THE SUNDAY BEFORE Labor Day, I didn’t call Linda Enright. This had been my custom all these many weeks and now I was breaking it. I rousted around the house, finally raking the yard, sweeping the garage, and washing all three of the cars, before rolling onto the couch in the den and watching some of the sad, throwaway television of a summer Sunday. In each minute of the day, Linda Enright, sitting in her father’s home office, which she’d described to me on the telephone many times (we always talked about where we were; I told her about my phone booth, the heat, graffiti, and passing traffic), was in my mind. I saw her there in her green sweater by her father’s rolltop. We always talked about what we were wearing and she always said the green sweater, saying it innocently as if wearing the sweater that I’d helped pull over her head that night in her dorm room was of little note, a coincidence, and not the most important thing that she’d say in the whole eight-dollar call, and I’d say just Levi’s and a T-shirt, hoping she’d imagine the belt, the buckle, the trouble it could all be in the dark. I saw her sitting still in the afternoon shadow, maybe writing some notes in her calendar or reading, and right over there, the telephone. I lay there in my stocking feet knowing I could get up and hit the phone booth in less than ten minutes and make that phone ring, have her reach for it, but I didn’t. I stared at the television screen as if this was some kind of work and I had to do it. It was the most vivid that Linda had appeared before me the entire summer. Green sweater in the study through the endless day. I let her sit there until the last sunlight rocked through the den, broke, and disappeared. I hated the television, the couch, my body which would not move. I finally got up sometime after nine and went to bed.

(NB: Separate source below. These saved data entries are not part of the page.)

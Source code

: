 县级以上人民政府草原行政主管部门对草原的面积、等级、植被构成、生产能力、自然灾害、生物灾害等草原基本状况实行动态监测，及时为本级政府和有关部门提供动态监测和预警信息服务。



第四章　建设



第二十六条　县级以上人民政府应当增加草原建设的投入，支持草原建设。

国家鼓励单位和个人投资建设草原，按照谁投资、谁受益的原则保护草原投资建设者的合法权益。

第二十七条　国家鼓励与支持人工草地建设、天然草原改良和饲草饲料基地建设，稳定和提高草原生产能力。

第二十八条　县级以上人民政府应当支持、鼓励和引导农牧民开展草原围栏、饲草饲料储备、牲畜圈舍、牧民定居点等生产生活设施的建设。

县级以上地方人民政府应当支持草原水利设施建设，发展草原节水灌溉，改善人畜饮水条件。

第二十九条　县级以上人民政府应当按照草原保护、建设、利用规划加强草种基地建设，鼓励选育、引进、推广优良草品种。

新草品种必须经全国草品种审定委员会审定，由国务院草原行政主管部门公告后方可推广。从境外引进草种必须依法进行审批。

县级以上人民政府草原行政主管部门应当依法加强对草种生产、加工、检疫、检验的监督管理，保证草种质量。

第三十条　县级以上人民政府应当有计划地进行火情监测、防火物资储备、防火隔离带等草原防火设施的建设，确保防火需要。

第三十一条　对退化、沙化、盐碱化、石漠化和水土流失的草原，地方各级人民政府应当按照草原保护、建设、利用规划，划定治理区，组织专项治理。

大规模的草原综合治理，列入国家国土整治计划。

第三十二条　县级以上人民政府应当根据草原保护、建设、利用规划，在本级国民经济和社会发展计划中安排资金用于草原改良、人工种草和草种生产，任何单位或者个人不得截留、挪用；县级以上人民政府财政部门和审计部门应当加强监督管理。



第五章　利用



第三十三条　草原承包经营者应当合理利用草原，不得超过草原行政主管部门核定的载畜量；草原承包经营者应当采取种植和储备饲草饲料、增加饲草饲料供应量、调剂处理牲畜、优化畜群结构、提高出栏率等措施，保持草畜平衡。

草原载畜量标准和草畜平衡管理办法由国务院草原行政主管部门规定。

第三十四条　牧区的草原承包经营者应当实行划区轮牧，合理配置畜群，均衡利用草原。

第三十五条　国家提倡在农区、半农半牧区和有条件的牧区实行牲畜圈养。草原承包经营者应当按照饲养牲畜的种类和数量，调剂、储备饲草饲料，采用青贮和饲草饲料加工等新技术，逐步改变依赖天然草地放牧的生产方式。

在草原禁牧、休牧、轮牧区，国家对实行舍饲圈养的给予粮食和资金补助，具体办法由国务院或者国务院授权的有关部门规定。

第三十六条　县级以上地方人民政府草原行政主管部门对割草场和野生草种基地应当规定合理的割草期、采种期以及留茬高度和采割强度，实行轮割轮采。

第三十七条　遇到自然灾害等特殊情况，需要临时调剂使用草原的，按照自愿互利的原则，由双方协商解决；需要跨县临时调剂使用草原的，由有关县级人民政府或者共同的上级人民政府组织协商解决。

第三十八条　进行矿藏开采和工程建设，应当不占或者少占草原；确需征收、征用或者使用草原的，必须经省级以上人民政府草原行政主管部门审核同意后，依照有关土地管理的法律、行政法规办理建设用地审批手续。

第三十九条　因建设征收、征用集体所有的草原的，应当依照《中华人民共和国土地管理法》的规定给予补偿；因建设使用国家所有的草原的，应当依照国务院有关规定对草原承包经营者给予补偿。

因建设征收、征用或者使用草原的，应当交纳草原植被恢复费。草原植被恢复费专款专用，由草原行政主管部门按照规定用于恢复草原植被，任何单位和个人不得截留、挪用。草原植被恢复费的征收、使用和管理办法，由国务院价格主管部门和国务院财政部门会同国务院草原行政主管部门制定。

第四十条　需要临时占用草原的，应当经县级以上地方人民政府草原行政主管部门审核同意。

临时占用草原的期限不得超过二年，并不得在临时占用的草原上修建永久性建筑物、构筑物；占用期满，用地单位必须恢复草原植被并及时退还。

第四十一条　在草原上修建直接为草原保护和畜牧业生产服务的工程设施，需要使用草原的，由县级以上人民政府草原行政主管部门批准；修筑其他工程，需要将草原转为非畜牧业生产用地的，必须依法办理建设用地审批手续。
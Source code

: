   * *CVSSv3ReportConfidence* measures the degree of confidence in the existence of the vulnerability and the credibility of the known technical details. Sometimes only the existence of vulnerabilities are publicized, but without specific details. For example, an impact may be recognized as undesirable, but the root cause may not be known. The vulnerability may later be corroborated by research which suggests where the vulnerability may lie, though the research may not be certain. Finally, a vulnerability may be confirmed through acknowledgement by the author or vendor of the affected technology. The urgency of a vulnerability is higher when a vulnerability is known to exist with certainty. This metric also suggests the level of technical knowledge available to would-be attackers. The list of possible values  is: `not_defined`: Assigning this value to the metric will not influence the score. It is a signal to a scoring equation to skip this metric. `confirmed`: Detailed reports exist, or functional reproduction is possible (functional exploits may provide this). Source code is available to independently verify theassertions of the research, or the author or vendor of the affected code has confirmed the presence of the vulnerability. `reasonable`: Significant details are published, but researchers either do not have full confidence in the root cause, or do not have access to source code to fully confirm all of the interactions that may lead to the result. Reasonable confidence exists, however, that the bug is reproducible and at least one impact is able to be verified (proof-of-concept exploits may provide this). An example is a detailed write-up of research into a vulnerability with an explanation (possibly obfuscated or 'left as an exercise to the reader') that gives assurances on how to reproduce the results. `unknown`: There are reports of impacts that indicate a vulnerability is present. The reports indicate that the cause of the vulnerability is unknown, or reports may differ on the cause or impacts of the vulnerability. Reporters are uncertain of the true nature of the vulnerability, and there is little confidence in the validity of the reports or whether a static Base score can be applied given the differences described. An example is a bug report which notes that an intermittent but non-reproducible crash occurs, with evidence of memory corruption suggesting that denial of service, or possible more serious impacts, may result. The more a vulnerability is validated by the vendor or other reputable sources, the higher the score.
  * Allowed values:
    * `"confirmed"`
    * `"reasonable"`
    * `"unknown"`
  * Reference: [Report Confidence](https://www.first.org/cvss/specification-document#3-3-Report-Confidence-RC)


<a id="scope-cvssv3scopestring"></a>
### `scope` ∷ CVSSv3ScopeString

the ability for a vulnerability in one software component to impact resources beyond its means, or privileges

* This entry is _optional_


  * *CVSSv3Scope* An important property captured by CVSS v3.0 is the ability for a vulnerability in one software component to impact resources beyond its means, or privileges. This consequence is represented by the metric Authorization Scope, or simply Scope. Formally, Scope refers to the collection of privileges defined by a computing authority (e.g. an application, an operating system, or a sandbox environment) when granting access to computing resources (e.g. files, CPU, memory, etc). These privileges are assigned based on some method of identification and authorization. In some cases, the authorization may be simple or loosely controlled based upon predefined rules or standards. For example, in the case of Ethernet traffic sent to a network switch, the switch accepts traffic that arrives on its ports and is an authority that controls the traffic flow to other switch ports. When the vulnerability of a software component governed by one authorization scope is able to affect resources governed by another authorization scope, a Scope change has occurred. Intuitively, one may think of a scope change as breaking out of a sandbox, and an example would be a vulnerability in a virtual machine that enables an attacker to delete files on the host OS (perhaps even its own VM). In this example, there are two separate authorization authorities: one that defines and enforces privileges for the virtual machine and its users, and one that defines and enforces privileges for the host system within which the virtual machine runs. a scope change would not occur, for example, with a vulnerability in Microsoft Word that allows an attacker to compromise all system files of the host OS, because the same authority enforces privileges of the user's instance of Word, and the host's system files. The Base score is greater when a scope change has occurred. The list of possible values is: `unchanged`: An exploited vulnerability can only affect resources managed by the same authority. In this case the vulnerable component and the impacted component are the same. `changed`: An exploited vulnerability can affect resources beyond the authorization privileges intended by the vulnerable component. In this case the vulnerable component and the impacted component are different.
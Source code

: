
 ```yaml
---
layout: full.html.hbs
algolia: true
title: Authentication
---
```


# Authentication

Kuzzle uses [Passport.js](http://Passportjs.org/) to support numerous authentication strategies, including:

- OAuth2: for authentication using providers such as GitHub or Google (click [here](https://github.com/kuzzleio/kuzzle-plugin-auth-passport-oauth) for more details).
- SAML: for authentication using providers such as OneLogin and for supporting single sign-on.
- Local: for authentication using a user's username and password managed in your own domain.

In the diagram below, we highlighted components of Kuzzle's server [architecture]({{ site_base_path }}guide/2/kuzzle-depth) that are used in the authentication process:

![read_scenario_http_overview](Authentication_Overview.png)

Elizabeth Rensdale and I kept at it. Over the Labor Day weekend, I stayed with her overnight and we worked and reworked ourselves long past satiation. She was ravenous and my appetite for her was relentless. That was how I felt it all: relentless. Moments after coming hard into her, I would begin to palm her bare hip as if dreaming and then still dreaming begin to mouth her ear and her hand would play over my genitals lightly and then move in dreamily sorting me around in the dark and we would shift to begin again. I woke from a brief nap sometime after four in the morning with Elizabeth across me, a leg between mine, her face in my neck, and I felt a heaviness in my arm as I slid it down her tight back that reminded me of what Victor had said. I was tired in a way I’d never known. My blood stilled and I could feel a pressure running in my head like sand, and still my hand descended in the dark. There was no stopping. Soon I felt her hand, as I had every night for a month, and we labored toward dawn.

In the morning, Sunday, I didn’t go home, but drove way down by Ayr Oxygen Company to the Roadrunner, the truck stop there on McDowell adjacent to the freeway. It was the first day I’d ever been sore and I walked carefully to the coffee shop. I sat alone at the counter, eating eggs and bacon and toast and coffee, feeling the night tick away in every sinew the way a car cools after a long drive. It was an effort to breathe and at times I had to stop and gulp some air, adjusting myself on the counter stool. Around me it was only truck drivers who had driven all night from Los Angeles, Sacramento, Albuquerque, Salt Lake City. There was only one woman in the place, a large woman in a white waitress dress who moved up and down the counter pouring coffee. When she poured mine, I looked up at her and our eyes locked, I mean her head tipped and her face registered something I’d never seen before. If I used such words I’d call it horror, but I don’t. My old heart bucked. I thought of my Professor Whisner and Western Civ; if it was what I was personally doing, then it was in tough shape. The gravity of the moment between the waitress and myself was such that I was certain to my toenails I’d been seen: she knew all about me.

THAT WEEK I GAVE Nadine my notice, reminding her that I would be leaving in ten days, mid-September, to go back to school. “Well, sonnyboy, I hope we didn’t work your wheels off.” She leaned back, letting me know there was more to say.

”No, ma’am. It’s been a good summer.”